_TASK ITEM_
In the data that follows, determine how many lines contain the word "given", and give only that number.

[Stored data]
---

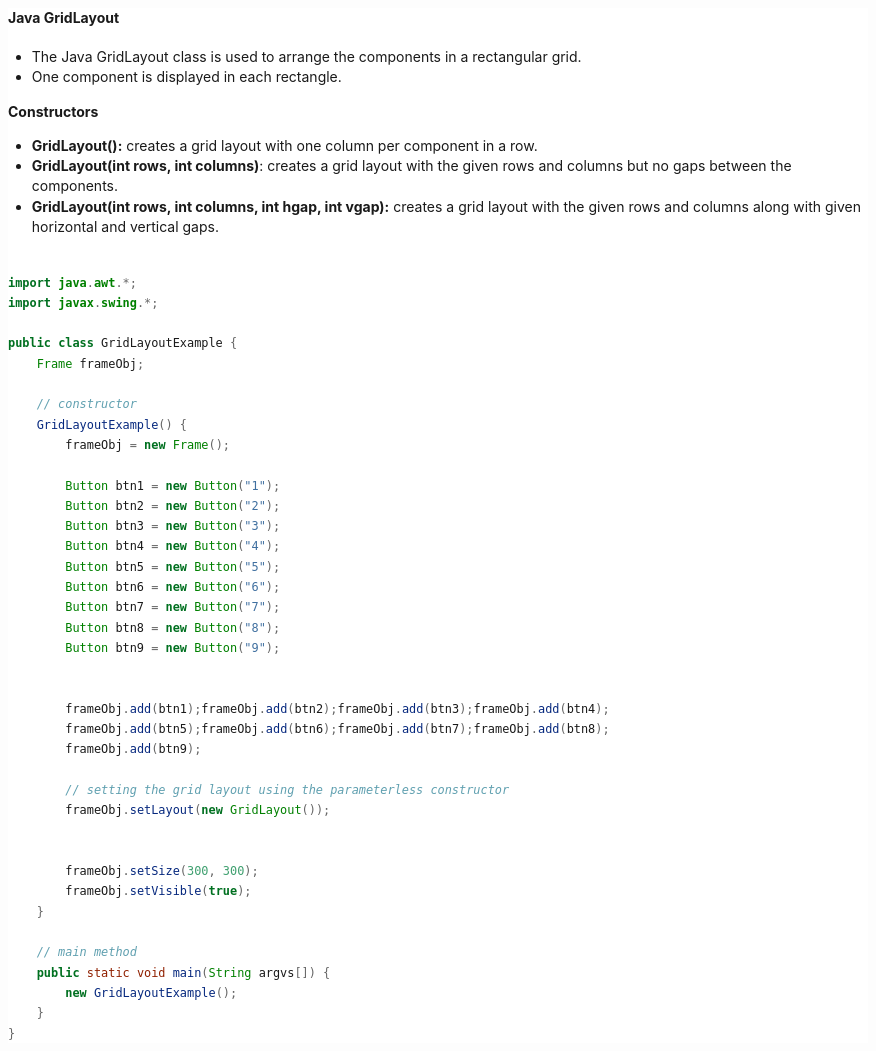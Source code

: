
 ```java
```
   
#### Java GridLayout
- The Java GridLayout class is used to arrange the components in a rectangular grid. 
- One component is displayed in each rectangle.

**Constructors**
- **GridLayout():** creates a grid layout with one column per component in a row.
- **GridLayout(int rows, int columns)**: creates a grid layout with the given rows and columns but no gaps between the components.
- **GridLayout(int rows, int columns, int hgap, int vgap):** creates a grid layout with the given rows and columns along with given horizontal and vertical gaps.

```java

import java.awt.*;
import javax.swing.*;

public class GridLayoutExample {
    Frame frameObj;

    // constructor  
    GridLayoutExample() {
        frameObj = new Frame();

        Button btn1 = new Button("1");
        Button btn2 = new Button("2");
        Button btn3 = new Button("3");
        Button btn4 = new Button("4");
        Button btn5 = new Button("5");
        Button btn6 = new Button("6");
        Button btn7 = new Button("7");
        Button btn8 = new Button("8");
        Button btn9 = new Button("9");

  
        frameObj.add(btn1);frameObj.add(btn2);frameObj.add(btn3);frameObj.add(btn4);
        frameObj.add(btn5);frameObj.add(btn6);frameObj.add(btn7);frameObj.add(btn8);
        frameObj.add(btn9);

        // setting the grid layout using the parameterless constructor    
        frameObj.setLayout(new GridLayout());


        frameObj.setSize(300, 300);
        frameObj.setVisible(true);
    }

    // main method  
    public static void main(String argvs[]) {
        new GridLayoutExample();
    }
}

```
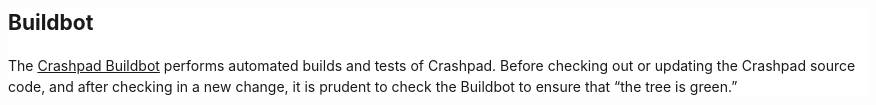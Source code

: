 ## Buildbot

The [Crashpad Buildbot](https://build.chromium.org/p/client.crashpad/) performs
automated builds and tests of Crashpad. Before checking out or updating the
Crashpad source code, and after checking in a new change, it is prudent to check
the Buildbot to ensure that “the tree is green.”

---

_PROBLEM SOLUTION_
2